As winter and the short daylight hours slowly release their grip on the UK, Audi drivers may well be amongst the most satisfied drivers out there.
Audi has been leading the way in automotive lighting technologies for several years now, with vision at night being crucial to safety. The development of these systems is still continuing and advanced light systems are now available on a wider range of Audi vehicles than ever before.
Lighting based on light emitting diodes (LEDs) is already available on all Audi models, from LED daytime running lights (DRLs) to LED headlights or the latest intelligent Matrix LED models.
All S line versions in the Audi range are fitted with at least LED DRLs as standard alongside Xenon plus headlights, while S line versions of the Audi A4, A6, A7, Q7 and TT are fitted with all-LED headlights and LED rear lights as standard.
The Matrix LED units operate entirely electronically with no mechanical parts. Individual LEDs can be lit or dimmed on demand, providing maximum illumination for the driver without dazzling traffic around them. With this selective lighting they can also function as cornering lights, diverting the focal point in the turning direction.

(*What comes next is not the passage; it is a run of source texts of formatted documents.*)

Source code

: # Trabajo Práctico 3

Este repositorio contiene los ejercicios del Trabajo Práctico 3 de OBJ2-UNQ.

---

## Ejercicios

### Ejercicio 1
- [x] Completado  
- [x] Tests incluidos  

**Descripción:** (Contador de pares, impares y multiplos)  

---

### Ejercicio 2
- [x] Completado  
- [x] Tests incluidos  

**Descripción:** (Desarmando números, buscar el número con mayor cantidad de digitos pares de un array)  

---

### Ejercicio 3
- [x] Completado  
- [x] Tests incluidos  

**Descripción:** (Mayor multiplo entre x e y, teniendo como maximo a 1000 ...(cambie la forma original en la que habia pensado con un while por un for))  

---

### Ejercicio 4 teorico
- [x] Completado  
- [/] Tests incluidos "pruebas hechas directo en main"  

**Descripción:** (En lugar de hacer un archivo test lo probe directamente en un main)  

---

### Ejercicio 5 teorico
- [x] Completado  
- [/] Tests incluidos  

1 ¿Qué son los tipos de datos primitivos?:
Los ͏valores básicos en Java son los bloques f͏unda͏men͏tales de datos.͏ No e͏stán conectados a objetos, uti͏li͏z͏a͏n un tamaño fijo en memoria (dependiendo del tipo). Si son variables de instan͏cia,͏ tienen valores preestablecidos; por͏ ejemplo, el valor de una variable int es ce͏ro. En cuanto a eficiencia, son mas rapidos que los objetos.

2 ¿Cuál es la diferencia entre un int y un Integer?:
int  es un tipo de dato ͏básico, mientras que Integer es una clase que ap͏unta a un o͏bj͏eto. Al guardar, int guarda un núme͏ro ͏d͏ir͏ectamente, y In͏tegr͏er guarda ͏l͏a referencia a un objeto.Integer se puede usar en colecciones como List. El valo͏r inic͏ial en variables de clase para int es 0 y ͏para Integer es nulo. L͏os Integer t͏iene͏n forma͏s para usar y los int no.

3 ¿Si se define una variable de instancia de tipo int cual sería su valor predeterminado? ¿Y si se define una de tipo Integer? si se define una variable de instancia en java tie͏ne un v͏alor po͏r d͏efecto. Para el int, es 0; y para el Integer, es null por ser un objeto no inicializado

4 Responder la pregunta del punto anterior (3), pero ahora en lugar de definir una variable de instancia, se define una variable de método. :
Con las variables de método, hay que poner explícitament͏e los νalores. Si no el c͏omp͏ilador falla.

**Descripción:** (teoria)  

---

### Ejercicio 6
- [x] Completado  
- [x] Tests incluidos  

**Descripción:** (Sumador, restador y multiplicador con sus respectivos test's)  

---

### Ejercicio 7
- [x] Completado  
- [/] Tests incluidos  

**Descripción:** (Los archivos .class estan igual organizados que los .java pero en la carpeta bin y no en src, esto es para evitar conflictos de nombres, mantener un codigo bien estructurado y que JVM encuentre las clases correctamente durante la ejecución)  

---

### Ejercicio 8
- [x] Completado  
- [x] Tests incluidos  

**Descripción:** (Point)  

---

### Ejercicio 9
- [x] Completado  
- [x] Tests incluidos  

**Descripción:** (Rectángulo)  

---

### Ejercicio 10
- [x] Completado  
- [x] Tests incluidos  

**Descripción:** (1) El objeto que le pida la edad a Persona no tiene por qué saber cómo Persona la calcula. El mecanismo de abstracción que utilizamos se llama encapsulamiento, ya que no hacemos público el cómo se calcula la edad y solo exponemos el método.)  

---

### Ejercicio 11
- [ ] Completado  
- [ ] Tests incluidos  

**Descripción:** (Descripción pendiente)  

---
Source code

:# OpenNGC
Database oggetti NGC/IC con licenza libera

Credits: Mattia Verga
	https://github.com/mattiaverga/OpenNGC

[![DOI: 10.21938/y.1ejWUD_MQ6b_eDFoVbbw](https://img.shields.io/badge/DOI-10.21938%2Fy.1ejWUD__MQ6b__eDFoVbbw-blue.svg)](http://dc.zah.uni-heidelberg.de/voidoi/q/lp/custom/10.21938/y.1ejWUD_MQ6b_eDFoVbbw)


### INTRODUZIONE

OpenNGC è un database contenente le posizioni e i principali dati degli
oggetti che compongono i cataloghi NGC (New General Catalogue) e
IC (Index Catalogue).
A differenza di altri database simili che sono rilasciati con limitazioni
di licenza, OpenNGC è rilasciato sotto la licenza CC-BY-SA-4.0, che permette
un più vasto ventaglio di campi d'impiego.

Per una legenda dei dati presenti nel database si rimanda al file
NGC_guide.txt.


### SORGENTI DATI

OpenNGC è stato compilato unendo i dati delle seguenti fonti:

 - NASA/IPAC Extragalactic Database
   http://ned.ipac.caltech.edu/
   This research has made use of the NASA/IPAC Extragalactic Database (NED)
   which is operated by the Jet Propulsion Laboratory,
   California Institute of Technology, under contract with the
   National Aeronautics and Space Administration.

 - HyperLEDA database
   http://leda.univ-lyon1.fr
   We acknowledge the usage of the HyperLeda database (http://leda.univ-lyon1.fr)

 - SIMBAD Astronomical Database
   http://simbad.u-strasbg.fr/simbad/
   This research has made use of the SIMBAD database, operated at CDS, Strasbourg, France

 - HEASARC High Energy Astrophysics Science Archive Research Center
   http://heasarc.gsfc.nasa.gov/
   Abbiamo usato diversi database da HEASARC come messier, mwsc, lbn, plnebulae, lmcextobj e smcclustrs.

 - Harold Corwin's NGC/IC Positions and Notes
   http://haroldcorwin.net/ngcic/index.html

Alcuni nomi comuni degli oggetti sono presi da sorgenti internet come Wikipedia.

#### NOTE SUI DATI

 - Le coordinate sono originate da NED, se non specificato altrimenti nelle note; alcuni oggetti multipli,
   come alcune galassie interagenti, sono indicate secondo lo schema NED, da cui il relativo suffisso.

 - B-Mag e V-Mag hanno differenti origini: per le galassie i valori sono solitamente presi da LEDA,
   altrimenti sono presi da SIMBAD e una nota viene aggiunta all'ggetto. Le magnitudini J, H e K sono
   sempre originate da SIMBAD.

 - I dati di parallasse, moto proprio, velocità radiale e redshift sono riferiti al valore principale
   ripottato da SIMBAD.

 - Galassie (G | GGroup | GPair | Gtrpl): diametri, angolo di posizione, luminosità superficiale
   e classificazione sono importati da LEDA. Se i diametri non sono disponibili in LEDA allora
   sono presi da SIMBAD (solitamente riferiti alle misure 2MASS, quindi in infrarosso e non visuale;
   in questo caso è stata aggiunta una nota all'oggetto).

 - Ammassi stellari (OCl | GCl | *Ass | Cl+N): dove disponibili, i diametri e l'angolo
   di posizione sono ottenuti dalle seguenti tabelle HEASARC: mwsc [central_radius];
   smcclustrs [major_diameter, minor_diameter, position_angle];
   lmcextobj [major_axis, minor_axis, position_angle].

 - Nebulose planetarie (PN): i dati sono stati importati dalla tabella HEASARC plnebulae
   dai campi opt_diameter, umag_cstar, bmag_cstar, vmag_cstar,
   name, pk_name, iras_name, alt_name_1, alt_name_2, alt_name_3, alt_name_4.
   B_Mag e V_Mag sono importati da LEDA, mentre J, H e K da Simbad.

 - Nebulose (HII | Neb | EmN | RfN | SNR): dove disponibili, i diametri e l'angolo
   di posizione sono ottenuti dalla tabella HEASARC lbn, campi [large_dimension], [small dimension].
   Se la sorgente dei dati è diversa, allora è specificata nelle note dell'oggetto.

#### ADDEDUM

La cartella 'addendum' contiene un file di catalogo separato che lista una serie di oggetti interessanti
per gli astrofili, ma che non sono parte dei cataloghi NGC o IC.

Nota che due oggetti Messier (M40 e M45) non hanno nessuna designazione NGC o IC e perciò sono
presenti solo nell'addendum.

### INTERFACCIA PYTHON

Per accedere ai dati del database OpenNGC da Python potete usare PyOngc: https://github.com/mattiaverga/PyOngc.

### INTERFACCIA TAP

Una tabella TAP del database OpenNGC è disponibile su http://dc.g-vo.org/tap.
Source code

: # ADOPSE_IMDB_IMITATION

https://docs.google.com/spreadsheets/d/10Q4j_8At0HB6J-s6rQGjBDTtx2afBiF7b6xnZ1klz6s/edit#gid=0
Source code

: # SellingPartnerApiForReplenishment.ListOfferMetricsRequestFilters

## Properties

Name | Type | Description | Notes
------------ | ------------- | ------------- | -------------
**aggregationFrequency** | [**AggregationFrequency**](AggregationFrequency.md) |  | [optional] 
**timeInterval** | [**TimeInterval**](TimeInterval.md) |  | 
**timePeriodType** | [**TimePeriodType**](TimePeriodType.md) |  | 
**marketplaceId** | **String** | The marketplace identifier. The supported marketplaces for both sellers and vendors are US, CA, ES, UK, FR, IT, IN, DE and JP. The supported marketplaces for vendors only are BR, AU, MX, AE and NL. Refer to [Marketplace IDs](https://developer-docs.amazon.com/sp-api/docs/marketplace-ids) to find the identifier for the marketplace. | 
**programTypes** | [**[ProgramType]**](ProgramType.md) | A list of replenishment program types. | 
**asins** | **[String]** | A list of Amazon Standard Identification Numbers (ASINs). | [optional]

They can, in conjunction with the navigation system, even do this before you turn by predicting corners!
Matrix LEDs are available on the A4, A6, A7 Sportback, Q7 and TT, and are standard fit on the A8 Sport, Edition 21 and W12 models. All vehicles with Matrix LED headlights also gain dynamic sweeping indicators front and rear, which are more effective at signalling intent to turn.
More advanced still is the laser headlighting system, as fitted to the Audi R8. These laser driving lights complement the Matrix LEDs at speeds above 37mph to provide a compact and pure white beam of light at a distance of up to 600 metres.
Audi still has the future in mind though. Further development includes laser foglights, Matrix laser lights and organic LED (OLED) 'swarm' technology.
Matrix laser headlights use a technology similar to many video projectors and can be used to target light in amazingly specific ways. The lights could show the driver the way through roadworks or project graphics onto the road in conjuction with the navigation system. It could even lay down a zebra crossing pattern to show pedestrians unequivocally that it is safe for them to cross!
Laser rear foglights could similarly improve road safety in suboptimal weather conditions. They could indicate safe following distance, by projecting diverging red lines on the road behind, or even create a giant warning triangle.
OLEDs could remove the need for discrete lights altogether. With OLED coatings applied to the car's sheet metal, the car's shell could become its own light source and convey information about the speed, direction and intended direction directly to other motorists with guided light patterns.